Stored data:
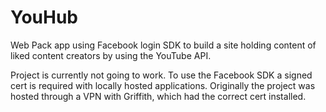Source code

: # YouHub
Web Pack app using Facebook login SDK to build a site holding content of liked content creators by using the YouTube API.

Project is currently not going to work. To use the Facebook SDK a signed cert is required with locally hosted applications.
Originally the project was hosted through a VPN with Griffith, which had the correct cert installed.
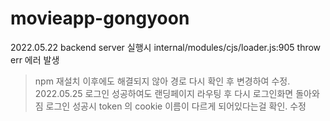 ﻿# movieapp-gongyoon
2022.05.22
backend server 실행시 internal/modules/cjs/loader.js:905 throw err 에러 발생
> npm 재설치 이후에도 해결되지 않아 경로 다시 확인 후 변경하여 수정.
2022.05.25
로그인 성공하여도 랜딩페이지 라우팅 후 다시 로그인화면 돌아와짐
> 로그인 성공시 token 의 cookie 이름이 다르게 되어있다는걸 확인. 수정
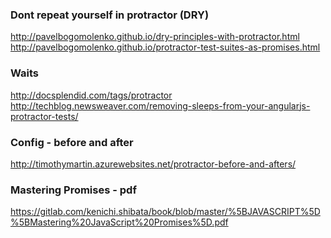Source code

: ### Dont repeat yourself in protractor (DRY) 
http://pavelbogomolenko.github.io/dry-principles-with-protractor.html 
</br>
http://pavelbogomolenko.github.io/protractor-test-suites-as-promises.html  

### Waits
http://docsplendid.com/tags/protractor
</br>
http://techblog.newsweaver.com/removing-sleeps-from-your-angularjs-protractor-tests/

### Config - before and after
http://timothymartin.azurewebsites.net/protractor-before-and-afters/

### Mastering Promises - pdf
https://gitlab.com/kenichi.shibata/book/blob/master/%5BJAVASCRIPT%5D%5BMastering%20JavaScript%20Promises%5D.pdf
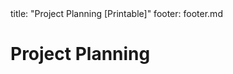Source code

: <frontmatter>
title: "Project Planning [Printable]"
footer: footer.md
</frontmatter>

<link rel="stylesheet" href="{{baseUrl}}/css/textbook.css">

<div class="website-content">

<div id="main">

# Project Planning

<include src="workBreakdownStructure/unit-inParent-asFlat-print.md" boilerplate />
<include src="milestones/unit-inParent-asFlat-print.md" boilerplate />
<include src="buffers/unit-inParent-asFlat-print.md" boilerplate />
<include src="issueTrackers/unit-inParent-asFlat-print.md" boilerplate />
<include src="ganttCharts/unit-inParent-asFlat-print.md" boilerplate />
<include src="pertCharts/unit-inParent-asFlat-print.md" boilerplate />

</div>

</div>
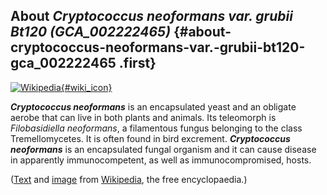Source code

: About *Cryptococcus neoformans var. grubii Bt120 (GCA\_002222465)* {#about-cryptococcus-neoformans-var.-grubii-bt120-gca_002222465 .first}
------------------------------------------------------------------

[![Wikipedia](/img/wikipedia_logo_v2_en.png){#wiki_icon}](http://en.wikipedia.org/wiki/Cryptococcus_neoformans)

***Cryptococcus neoformans*** is an encapsulated yeast and an obligate
aerobe that can live in both plants and animals. Its teleomorph is
*Filobasidiella neoformans*, a filamentous fungus belonging to the class
Tremellomycetes. It is often found in bird excrement. ***Cryptococcus
neoformans*** is an encapsulated fungal organism and it can cause
disease in apparently immunocompetent, as well as immunocompromised,
hosts.

([Text](http://en.wikipedia.org/wiki/Cryptococcus_neoformans) and
[image](https://commons.wikimedia.org/wiki/File:Cryptococcus_neoformans_using_a_light_India_ink_staining_preparation_PHIL_3771_lores.jpg)
from [Wikipedia](http://en.wikipedia.org/), the free encyclopaedia.)
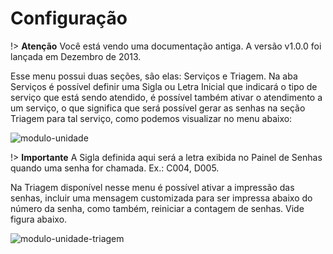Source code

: # Configuração

!> **Atenção** Você está vendo uma documentação antiga. A versão v1.0.0 foi lançada em Dezembro de 2013.

Esse menu possui duas seções, são elas: Serviços e Triagem. Na aba Serviços é possível definir uma Sigla ou Letra Inicial que indicará o tipo de serviço que está sendo atendido, é possível também ativar o atendimento a um serviço, o que significa que será possível gerar as senhas na seção Triagem para tal serviço, como podemos visualizar no menu abaixo:

![modulo-unidade](_images/modulo-unidade.png)

!> **Importante** A Sigla definida aqui será a letra exibida no Painel de Senhas quando uma senha for chamada. Ex.: C004, D005.

Na Triagem disponível nesse menu é possível ativar a impressão das senhas, incluir uma mensagem customizada para ser impressa abaixo do número da senha, como também, reiniciar a contagem de senhas. Vide figura abaixo.

![modulo-unidade-triagem](_images/modulo-unidade-triagem.png)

* _WORK ITEM_:
Would you please filter the lines above and copy every one that includes "with"?

* _COMPLETED EXERCISE_:
Project is currently not going to work. To use the Facebook SDK a signed cert is required with locally hosted applications.
Originally the project was hosted through a VPN with Griffith, which had the correct cert installed.
http://pavelbogomolenko.github.io/dry-principles-with-protractor.html 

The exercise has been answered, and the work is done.